--- EXERCISE DATA Enclosed Below ---
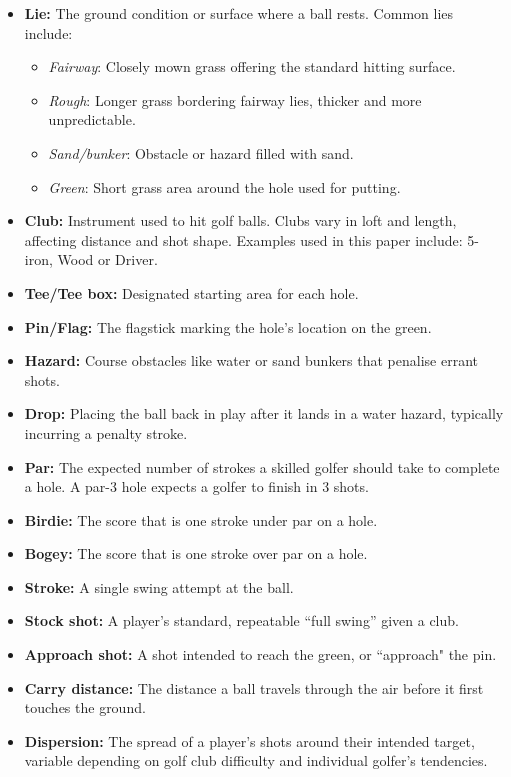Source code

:\documentclass[11pt, letterpaper]{article}
\begin{document}
\begin{itemize}
    \item \textbf{Lie:} The ground condition or surface where a ball rests. Common lies include:
    \begin{itemize}
        \item\textit{Fairway}: Closely mown grass offering the standard hitting surface.
        \item\textit{Rough}: Longer grass bordering fairway lies, thicker and more unpredictable.
        \item\textit{Sand/bunker}: Obstacle or hazard filled with sand.
        \item\textit{Green}: Short grass area around the hole used for putting.
    \end{itemize}
    \item\textbf{Club:} Instrument used to hit golf balls. Clubs vary in loft and length, affecting distance and shot shape. Examples used in this paper include: 5-iron, Wood or Driver.
    \item\textbf{Tee/Tee box:} Designated starting area for each hole.
    \item\textbf{Pin/Flag:} The flagstick marking the hole's location on the green.
    \item\textbf{Hazard:} Course obstacles like water or sand bunkers that penalise errant shots.
    \item\textbf{Drop:} Placing the ball back in play after it lands in a water hazard, typically incurring a penalty stroke.
    \item \textbf{Par:} The expected number of strokes a skilled golfer should take to complete a hole. A par-3 hole expects a golfer to finish in 3 shots.
    \item \textbf{Birdie:} The score that is one stroke under par on a hole.
    \item \textbf{Bogey:} The score that is one stroke over par on a hole.
    \item\textbf{Stroke:} A single swing attempt at the ball.
    \item\textbf{Stock shot:} A player's standard, repeatable ``full swing'' given a club.
    \item\textbf{Approach shot:} A shot intended to reach the green, or ``approach" the pin.
    \item \textbf{Carry distance:} The distance a ball travels through the air before it first touches the ground.
    \item \textbf{Dispersion:} The spread of a player’s shots around their intended target, variable depending on golf club difficulty and individual golfer's tendencies.

\end{itemize}
\end{document}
--- End of Enclosed EXERCISE DATA ---
■ **EXERCISE BRIEF**
Copy out the lines above exactly, beginning at the one that contains "standard hitting surface." and ending at the one that contains "on the green.".

■ **EXERCISE OUTPUT**
        \item\textit{Fairway}: Closely mown grass offering the standard hitting surface.
        \item\textit{Rough}: Longer grass bordering fairway lies, thicker and more unpredictable.
        \item\textit{Sand/bunker}: Obstacle or hazard filled with sand.
        \item\textit{Green}: Short grass area around the hole used for putting.
    \end{itemize}
    \item\textbf{Club:} Instrument used to hit golf balls. Clubs vary in loft and length, affecting distance and shot shape. Examples used in this paper include: 5-iron, Wood or Driver.
    \item\textbf{Tee/Tee box:} Designated starting area for each hole.
    \item\textbf{Pin/Flag:} The flagstick marking the hole's location on the green.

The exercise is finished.